▸ INSTRUCTIONS TO FOLLOW
Starting at the top line and ending at the bottom one, repeat the entries exactly and drop every picture.

▸ INPUT DATA

====================

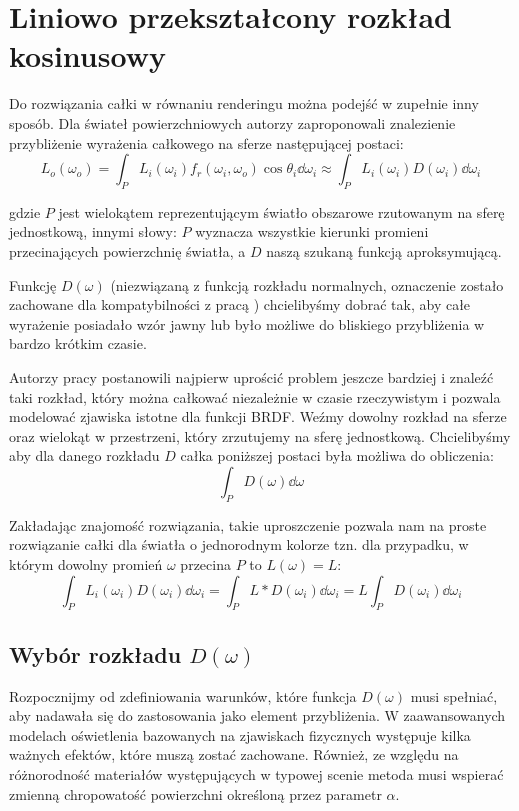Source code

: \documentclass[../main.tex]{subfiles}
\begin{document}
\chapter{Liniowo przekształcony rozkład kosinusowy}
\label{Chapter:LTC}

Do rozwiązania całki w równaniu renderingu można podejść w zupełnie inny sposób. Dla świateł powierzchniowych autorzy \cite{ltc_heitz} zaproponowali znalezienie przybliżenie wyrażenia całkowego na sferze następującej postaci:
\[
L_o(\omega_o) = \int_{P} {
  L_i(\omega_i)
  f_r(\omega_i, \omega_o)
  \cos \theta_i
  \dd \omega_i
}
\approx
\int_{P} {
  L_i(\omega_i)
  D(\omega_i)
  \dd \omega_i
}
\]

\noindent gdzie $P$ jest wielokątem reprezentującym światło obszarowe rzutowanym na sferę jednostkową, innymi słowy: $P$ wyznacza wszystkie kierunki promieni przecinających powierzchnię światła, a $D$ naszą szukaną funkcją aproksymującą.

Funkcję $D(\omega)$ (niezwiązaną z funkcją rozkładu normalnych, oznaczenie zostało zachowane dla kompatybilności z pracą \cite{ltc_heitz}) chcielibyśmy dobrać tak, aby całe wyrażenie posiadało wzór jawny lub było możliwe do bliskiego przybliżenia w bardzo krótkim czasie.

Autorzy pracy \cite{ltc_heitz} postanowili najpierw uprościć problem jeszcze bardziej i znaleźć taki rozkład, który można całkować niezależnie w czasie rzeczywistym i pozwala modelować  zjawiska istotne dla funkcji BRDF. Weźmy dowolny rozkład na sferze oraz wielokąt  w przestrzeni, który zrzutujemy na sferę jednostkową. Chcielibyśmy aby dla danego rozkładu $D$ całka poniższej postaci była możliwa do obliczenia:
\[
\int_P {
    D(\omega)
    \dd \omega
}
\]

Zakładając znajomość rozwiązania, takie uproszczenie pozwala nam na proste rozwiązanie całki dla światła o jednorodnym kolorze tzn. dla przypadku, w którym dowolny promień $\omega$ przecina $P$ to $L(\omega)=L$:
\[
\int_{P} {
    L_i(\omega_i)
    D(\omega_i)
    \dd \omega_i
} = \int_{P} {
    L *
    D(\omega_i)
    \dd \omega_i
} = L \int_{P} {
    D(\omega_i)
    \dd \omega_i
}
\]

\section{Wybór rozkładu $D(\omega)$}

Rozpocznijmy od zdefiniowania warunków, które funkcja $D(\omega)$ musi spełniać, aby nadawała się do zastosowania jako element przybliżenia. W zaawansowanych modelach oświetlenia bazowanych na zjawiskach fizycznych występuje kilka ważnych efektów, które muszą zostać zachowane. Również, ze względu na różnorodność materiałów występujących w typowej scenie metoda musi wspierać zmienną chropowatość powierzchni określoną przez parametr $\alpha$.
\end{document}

====================

▸ EXERCISE OUTPUT
Source code

: \documentclass[../main.tex]{subfiles}
\begin{document}
\chapter{Liniowo przekształcony rozkład kosinusowy}
\label{Chapter:LTC}

Do rozwiązania całki w równaniu renderingu można podejść w zupełnie inny sposób. Dla świateł powierzchniowych autorzy \cite{ltc_heitz} zaproponowali znalezienie przybliżenie wyrażenia całkowego na sferze następującej postaci:
\[
L_o(\omega_o) = \int_{P} {
  L_i(\omega_i)
  f_r(\omega_i, \omega_o)
  \cos \theta_i
  \dd \omega_i
}
\approx
\int_{P} {
  L_i(\omega_i)
  D(\omega_i)
  \dd \omega_i
}
\]

\noindent gdzie $P$ jest wielokątem reprezentującym światło obszarowe rzutowanym na sferę jednostkową, innymi słowy: $P$ wyznacza wszystkie kierunki promieni przecinających powierzchnię światła, a $D$ naszą szukaną funkcją aproksymującą.

Funkcję $D(\omega)$ (niezwiązaną z funkcją rozkładu normalnych, oznaczenie zostało zachowane dla kompatybilności z pracą \cite{ltc_heitz}) chcielibyśmy dobrać tak, aby całe wyrażenie posiadało wzór jawny lub było możliwe do bliskiego przybliżenia w bardzo krótkim czasie.

Autorzy pracy \cite{ltc_heitz} postanowili najpierw uprościć problem jeszcze bardziej i znaleźć taki rozkład, który można całkować niezależnie w czasie rzeczywistym i pozwala modelować  zjawiska istotne dla funkcji BRDF. Weźmy dowolny rozkład na sferze oraz wielokąt  w przestrzeni, który zrzutujemy na sferę jednostkową. Chcielibyśmy aby dla danego rozkładu $D$ całka poniższej postaci była możliwa do obliczenia:
\[
\int_P {
    D(\omega)
    \dd \omega
}
\]

Zakładając znajomość rozwiązania, takie uproszczenie pozwala nam na proste rozwiązanie całki dla światła o jednorodnym kolorze tzn. dla przypadku, w którym dowolny promień $\omega$ przecina $P$ to $L(\omega)=L$:
\[
\int_{P} {
    L_i(\omega_i)
    D(\omega_i)
    \dd \omega_i
} = \int_{P} {
    L *
    D(\omega_i)
    \dd \omega_i
} = L \int_{P} {
    D(\omega_i)
    \dd \omega_i
}
\]

\section{Wybór rozkładu $D(\omega)$}

Rozpocznijmy od zdefiniowania warunków, które funkcja $D(\omega)$ musi spełniać, aby nadawała się do zastosowania jako element przybliżenia. W zaawansowanych modelach oświetlenia bazowanych na zjawiskach fizycznych występuje kilka ważnych efektów, które muszą zostać zachowane. Również, ze względu na różnorodność materiałów występujących w typowej scenie metoda musi wspierać zmienną chropowatość powierzchni określoną przez parametr $\alpha$.
\end{document}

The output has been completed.